▸ **Exercise instructions**
Below are some records; output exactly the lines from the line with "### **5. Save and Redeploy**" to the line with "#Find YOUR_MYSQL_PATH, might", both ends kept, and nothing more.

★ ★ ★ ★ ★

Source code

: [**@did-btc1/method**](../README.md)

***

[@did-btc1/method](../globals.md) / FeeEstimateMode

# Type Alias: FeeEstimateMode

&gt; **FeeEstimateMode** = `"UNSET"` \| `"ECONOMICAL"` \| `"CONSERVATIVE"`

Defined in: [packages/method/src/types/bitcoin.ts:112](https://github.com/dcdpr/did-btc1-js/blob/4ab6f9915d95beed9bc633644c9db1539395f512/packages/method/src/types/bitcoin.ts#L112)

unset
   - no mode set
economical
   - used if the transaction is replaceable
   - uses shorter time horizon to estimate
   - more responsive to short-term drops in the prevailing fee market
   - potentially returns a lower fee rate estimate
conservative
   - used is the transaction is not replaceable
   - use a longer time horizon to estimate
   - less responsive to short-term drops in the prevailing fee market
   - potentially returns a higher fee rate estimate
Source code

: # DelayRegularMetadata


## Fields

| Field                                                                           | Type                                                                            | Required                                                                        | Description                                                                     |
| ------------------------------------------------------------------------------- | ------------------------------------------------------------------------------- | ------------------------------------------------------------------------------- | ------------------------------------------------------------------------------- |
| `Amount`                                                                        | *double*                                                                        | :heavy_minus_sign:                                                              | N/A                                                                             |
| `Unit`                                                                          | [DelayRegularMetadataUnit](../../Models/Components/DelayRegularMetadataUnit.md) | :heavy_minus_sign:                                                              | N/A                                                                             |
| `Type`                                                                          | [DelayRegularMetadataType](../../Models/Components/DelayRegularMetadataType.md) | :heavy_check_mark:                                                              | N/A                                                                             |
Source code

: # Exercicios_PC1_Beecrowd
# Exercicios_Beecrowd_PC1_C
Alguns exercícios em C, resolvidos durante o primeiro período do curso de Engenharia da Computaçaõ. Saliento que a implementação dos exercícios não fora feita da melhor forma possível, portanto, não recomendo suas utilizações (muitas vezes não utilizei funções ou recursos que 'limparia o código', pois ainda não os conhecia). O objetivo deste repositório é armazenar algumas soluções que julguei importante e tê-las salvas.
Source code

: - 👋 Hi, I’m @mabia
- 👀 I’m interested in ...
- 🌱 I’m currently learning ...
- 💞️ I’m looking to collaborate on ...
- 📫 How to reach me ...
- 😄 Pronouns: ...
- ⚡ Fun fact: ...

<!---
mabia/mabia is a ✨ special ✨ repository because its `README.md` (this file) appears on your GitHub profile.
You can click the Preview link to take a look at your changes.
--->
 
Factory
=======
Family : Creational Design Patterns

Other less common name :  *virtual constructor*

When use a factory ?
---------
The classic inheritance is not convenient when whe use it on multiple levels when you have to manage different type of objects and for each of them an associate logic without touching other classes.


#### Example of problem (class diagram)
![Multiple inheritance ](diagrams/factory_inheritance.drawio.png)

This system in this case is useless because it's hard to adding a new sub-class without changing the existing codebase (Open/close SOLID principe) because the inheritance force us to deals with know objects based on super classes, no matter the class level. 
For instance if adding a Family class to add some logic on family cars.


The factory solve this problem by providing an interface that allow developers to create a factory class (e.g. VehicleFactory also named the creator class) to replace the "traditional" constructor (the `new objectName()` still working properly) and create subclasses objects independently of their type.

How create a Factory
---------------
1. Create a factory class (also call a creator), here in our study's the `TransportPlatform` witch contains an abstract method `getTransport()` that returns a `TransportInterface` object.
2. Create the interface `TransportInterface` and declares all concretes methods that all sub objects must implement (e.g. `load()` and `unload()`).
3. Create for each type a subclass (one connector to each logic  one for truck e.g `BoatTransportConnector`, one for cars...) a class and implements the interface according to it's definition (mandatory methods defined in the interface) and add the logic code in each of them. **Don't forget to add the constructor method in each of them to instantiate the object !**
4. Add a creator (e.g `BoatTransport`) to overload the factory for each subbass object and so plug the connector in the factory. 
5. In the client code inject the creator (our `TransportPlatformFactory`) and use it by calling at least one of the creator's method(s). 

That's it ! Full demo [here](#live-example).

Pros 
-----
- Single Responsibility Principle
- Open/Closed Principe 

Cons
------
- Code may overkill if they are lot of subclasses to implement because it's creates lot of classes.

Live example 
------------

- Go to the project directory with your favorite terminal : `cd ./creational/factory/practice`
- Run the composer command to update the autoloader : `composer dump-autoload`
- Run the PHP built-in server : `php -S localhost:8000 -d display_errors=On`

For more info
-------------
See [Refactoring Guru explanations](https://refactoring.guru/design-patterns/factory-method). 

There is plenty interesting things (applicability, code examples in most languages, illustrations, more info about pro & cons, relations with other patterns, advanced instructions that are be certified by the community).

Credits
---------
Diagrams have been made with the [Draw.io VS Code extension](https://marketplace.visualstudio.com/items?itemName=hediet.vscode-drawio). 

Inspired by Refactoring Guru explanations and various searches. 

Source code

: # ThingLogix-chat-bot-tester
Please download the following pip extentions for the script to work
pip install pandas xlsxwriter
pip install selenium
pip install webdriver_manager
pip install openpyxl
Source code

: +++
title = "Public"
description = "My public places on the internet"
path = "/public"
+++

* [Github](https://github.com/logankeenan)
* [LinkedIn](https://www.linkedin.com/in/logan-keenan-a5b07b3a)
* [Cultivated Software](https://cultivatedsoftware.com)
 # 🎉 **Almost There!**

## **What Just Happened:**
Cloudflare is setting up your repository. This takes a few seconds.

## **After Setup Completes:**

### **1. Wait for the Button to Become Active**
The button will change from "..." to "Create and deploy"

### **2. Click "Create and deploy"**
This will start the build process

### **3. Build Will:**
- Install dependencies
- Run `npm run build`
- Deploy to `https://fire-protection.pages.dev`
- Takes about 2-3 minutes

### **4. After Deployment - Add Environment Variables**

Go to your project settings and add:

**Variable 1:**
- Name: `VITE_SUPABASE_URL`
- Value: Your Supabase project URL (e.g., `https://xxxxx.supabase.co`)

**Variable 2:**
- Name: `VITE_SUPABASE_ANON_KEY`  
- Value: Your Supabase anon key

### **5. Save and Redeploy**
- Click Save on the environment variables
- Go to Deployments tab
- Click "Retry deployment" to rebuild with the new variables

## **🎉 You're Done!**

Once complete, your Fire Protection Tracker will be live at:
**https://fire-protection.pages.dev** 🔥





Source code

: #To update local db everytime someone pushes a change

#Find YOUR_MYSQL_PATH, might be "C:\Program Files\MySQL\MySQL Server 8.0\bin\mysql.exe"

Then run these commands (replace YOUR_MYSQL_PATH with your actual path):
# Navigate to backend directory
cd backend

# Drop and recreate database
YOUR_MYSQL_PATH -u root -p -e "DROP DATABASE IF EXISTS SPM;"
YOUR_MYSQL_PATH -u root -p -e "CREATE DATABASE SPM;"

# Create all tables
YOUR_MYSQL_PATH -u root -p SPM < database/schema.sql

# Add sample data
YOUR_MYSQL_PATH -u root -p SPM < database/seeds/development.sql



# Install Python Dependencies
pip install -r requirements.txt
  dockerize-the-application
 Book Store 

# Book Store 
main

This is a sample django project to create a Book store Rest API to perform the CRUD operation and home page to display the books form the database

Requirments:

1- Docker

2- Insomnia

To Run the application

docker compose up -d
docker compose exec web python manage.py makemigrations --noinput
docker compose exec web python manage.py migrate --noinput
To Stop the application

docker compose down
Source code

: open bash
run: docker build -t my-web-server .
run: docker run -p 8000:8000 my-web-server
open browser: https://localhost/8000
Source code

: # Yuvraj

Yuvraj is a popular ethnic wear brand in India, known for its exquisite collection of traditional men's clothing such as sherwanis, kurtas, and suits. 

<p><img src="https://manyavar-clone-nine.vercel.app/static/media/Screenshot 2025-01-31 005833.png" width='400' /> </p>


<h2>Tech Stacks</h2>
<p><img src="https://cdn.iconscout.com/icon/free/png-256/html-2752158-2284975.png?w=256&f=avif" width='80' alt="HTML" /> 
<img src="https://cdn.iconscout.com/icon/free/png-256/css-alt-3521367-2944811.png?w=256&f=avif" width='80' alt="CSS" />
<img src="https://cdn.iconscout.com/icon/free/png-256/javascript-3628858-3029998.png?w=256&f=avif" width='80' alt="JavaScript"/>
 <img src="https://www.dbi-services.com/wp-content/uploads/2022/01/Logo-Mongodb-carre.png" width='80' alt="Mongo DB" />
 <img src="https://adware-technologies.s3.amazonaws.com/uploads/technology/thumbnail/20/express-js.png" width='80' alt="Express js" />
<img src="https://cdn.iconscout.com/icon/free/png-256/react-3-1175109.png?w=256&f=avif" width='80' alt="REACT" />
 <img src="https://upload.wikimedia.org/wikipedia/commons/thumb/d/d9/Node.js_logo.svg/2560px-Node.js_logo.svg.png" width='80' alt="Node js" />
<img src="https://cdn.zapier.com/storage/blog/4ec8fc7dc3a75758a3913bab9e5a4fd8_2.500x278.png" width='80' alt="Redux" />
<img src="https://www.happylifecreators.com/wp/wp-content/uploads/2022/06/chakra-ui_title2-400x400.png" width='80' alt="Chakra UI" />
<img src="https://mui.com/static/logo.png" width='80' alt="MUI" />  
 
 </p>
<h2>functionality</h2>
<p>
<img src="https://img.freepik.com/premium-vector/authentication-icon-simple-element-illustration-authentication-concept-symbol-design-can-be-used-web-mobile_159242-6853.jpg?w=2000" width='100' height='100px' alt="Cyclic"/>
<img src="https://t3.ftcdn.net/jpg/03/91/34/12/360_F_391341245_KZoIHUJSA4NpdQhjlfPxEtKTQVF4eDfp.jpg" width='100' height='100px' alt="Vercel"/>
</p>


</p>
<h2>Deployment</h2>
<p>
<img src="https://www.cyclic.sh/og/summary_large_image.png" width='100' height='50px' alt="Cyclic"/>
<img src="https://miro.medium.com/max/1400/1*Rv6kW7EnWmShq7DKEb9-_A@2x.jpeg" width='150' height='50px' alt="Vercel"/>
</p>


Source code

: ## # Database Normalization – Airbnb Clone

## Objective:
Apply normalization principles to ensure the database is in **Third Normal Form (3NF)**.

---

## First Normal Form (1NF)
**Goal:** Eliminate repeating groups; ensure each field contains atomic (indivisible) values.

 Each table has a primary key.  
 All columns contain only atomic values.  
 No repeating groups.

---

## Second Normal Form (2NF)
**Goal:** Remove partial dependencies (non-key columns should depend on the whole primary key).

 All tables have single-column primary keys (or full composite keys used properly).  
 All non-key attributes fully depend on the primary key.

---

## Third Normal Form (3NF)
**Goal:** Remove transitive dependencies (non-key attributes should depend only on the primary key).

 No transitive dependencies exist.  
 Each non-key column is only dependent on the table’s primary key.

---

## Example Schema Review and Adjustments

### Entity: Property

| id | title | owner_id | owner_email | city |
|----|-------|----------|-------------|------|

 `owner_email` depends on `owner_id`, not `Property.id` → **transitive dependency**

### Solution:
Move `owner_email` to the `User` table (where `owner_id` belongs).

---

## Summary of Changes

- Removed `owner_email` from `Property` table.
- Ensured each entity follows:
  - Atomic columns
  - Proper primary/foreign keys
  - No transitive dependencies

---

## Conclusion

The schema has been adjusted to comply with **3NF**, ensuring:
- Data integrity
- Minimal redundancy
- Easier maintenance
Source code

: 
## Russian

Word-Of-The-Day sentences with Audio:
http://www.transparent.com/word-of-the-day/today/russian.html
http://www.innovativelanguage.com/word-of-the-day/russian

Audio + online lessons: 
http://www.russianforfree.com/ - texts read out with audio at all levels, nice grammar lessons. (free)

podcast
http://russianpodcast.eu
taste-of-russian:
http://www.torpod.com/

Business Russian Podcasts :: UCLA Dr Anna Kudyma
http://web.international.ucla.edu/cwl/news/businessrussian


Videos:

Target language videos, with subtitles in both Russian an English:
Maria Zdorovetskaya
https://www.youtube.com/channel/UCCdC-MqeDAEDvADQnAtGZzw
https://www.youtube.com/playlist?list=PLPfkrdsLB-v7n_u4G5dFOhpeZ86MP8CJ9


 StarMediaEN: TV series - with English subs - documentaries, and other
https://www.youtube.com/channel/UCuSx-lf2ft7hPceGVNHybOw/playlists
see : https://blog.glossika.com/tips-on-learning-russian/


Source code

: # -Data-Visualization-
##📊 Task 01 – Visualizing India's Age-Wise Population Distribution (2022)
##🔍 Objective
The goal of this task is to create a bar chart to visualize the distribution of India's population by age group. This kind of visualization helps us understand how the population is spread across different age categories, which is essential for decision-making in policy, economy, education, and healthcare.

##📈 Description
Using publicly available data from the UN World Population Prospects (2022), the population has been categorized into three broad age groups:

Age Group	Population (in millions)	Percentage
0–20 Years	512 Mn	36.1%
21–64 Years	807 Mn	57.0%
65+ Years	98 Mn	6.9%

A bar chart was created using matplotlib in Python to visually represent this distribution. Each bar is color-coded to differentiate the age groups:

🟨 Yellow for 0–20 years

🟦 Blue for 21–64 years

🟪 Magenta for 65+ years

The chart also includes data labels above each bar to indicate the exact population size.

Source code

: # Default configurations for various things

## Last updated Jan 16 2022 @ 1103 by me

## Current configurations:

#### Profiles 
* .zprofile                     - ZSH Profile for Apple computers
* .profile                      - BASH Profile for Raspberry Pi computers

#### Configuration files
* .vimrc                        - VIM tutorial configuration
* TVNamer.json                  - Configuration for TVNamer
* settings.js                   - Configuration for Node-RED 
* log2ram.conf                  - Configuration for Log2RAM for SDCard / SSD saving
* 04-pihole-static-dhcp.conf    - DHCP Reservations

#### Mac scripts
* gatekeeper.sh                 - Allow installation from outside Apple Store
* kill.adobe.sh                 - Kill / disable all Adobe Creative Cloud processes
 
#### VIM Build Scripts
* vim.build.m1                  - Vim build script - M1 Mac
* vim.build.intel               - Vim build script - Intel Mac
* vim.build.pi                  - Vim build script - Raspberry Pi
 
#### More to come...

★ ★ ★ ★ ★

▸ **Solution for this problem**
### **5. Save and Redeploy**
- Click Save on the environment variables
- Go to Deployments tab
- Click "Retry deployment" to rebuild with the new variables

## **🎉 You're Done!**

Once complete, your Fire Protection Tracker will be live at:
**https://fire-protection.pages.dev** 🔥





Source code

: #To update local db everytime someone pushes a change

#Find YOUR_MYSQL_PATH, might be "C:\Program Files\MySQL\MySQL Server 8.0\bin\mysql.exe"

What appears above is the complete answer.